WORK INSTRUCTIONS: Please retype the entries below exactly as they are written.
◆ ◆ ◆ ◆ ◆ ◆ ◆
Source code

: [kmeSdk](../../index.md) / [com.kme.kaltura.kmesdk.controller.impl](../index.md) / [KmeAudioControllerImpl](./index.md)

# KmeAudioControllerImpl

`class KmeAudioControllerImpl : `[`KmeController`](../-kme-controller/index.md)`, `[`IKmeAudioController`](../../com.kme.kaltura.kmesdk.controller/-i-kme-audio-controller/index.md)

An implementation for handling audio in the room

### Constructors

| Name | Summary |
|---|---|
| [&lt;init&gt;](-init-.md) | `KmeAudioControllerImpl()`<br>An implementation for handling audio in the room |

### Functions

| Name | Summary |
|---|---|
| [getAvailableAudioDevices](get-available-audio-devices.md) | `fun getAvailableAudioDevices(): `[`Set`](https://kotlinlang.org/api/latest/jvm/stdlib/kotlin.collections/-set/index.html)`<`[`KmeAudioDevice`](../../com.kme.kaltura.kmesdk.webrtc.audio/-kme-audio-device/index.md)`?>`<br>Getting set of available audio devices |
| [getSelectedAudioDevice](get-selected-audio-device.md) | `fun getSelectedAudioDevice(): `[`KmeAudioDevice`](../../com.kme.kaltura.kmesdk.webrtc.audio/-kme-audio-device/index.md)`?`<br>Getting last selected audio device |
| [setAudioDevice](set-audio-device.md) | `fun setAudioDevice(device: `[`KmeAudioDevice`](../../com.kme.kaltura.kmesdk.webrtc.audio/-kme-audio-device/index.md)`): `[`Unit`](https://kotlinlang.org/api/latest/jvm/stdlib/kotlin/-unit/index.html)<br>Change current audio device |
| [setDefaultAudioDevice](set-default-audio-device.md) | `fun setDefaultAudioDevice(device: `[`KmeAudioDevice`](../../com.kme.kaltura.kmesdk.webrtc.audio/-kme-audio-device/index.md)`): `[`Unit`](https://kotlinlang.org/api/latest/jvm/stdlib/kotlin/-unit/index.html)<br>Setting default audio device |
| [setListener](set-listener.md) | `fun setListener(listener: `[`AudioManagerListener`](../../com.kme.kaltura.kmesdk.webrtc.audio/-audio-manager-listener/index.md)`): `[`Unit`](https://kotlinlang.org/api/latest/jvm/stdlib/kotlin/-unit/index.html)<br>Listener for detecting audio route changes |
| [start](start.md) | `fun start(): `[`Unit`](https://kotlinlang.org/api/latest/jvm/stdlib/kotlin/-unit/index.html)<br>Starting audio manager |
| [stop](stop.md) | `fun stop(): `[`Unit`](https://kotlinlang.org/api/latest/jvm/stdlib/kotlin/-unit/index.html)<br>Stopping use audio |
◆ ◆ ◆ ◆ ◆ ◆ ◆
RESULT FOR THIS TASK:
Source code

: [kmeSdk](../../index.md) / [com.kme.kaltura.kmesdk.controller.impl](../index.md) / [KmeAudioControllerImpl](./index.md)

# KmeAudioControllerImpl

`class KmeAudioControllerImpl : `[`KmeController`](../-kme-controller/index.md)`, `[`IKmeAudioController`](../../com.kme.kaltura.kmesdk.controller/-i-kme-audio-controller/index.md)

An implementation for handling audio in the room

### Constructors

| Name | Summary |
|---|---|
| [&lt;init&gt;](-init-.md) | `KmeAudioControllerImpl()`<br>An implementation for handling audio in the room |

### Functions

| Name | Summary |
|---|---|
| [getAvailableAudioDevices](get-available-audio-devices.md) | `fun getAvailableAudioDevices(): `[`Set`](https://kotlinlang.org/api/latest/jvm/stdlib/kotlin.collections/-set/index.html)`<`[`KmeAudioDevice`](../../com.kme.kaltura.kmesdk.webrtc.audio/-kme-audio-device/index.md)`?>`<br>Getting set of available audio devices |
| [getSelectedAudioDevice](get-selected-audio-device.md) | `fun getSelectedAudioDevice(): `[`KmeAudioDevice`](../../com.kme.kaltura.kmesdk.webrtc.audio/-kme-audio-device/index.md)`?`<br>Getting last selected audio device |
| [setAudioDevice](set-audio-device.md) | `fun setAudioDevice(device: `[`KmeAudioDevice`](../../com.kme.kaltura.kmesdk.webrtc.audio/-kme-audio-device/index.md)`): `[`Unit`](https://kotlinlang.org/api/latest/jvm/stdlib/kotlin/-unit/index.html)<br>Change current audio device |
| [setDefaultAudioDevice](set-default-audio-device.md) | `fun setDefaultAudioDevice(device: `[`KmeAudioDevice`](../../com.kme.kaltura.kmesdk.webrtc.audio/-kme-audio-device/index.md)`): `[`Unit`](https://kotlinlang.org/api/latest/jvm/stdlib/kotlin/-unit/index.html)<br>Setting default audio device |
| [setListener](set-listener.md) | `fun setListener(listener: `[`AudioManagerListener`](../../com.kme.kaltura.kmesdk.webrtc.audio/-audio-manager-listener/index.md)`): `[`Unit`](https://kotlinlang.org/api/latest/jvm/stdlib/kotlin/-unit/index.html)<br>Listener for detecting audio route changes |
| [start](start.md) | `fun start(): `[`Unit`](https://kotlinlang.org/api/latest/jvm/stdlib/kotlin/-unit/index.html)<br>Starting audio manager |
| [stop](stop.md) | `fun stop(): `[`Unit`](https://kotlinlang.org/api/latest/jvm/stdlib/kotlin/-unit/index.html)<br>Stopping use audio |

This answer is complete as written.